- _Goal of the exercise_
Write out every line below that includes the word "馬蹄篇的感觸".

- _Provided records_

☆ ☆ ☆

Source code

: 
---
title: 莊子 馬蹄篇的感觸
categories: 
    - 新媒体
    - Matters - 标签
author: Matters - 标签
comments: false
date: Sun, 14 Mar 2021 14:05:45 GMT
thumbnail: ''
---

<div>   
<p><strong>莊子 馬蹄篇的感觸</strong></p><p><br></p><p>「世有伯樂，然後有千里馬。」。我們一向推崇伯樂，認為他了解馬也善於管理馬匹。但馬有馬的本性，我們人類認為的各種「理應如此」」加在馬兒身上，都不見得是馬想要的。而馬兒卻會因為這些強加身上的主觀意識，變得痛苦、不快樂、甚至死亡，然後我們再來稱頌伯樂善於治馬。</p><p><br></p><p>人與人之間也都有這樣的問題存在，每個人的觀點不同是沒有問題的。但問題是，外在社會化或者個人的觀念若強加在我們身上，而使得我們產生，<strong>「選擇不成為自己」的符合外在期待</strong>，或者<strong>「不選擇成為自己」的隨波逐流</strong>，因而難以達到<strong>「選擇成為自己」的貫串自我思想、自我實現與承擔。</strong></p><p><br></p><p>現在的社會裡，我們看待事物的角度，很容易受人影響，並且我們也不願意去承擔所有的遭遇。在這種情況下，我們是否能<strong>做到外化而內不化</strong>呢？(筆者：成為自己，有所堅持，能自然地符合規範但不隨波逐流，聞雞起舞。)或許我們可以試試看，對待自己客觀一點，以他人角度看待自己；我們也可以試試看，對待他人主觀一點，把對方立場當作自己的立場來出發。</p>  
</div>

☆ ☆ ☆

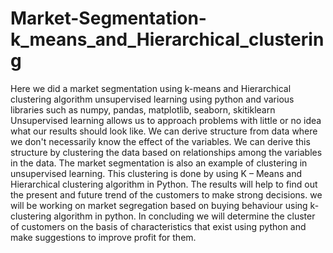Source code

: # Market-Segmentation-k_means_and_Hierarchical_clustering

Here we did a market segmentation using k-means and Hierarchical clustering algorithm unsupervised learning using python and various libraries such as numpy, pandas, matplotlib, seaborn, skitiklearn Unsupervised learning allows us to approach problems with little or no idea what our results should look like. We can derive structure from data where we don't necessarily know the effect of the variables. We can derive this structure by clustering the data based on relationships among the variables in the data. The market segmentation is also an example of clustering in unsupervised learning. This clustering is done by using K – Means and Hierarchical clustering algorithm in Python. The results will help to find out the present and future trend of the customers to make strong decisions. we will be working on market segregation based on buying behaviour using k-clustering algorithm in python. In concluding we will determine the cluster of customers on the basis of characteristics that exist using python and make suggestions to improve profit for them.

☆ ☆ ☆

- _Response to the task_
title: 莊子 馬蹄篇的感觸
<p><strong>莊子 馬蹄篇的感觸</strong></p><p><br></p><p>「世有伯樂，然後有千里馬。」。我們一向推崇伯樂，認為他了解馬也善於管理馬匹。但馬有馬的本性，我們人類認為的各種「理應如此」」加在馬兒身上，都不見得是馬想要的。而馬兒卻會因為這些強加身上的主觀意識，變得痛苦、不快樂、甚至死亡，然後我們再來稱頌伯樂善於治馬。</p><p><br></p><p>人與人之間也都有這樣的問題存在，每個人的觀點不同是沒有問題的。但問題是，外在社會化或者個人的觀念若強加在我們身上，而使得我們產生，<strong>「選擇不成為自己」的符合外在期待</strong>，或者<strong>「不選擇成為自己」的隨波逐流</strong>，因而難以達到<strong>「選擇成為自己」的貫串自我思想、自我實現與承擔。</strong></p><p><br></p><p>現在的社會裡，我們看待事物的角度，很容易受人影響，並且我們也不願意去承擔所有的遭遇。在這種情況下，我們是否能<strong>做到外化而內不化</strong>呢？(筆者：成為自己，有所堅持，能自然地符合規範但不隨波逐流，聞雞起舞。)或許我們可以試試看，對待自己客觀一點，以他人角度看待自己；我們也可以試試看，對待他人主觀一點，把對方立場當作自己的立場來出發。</p>  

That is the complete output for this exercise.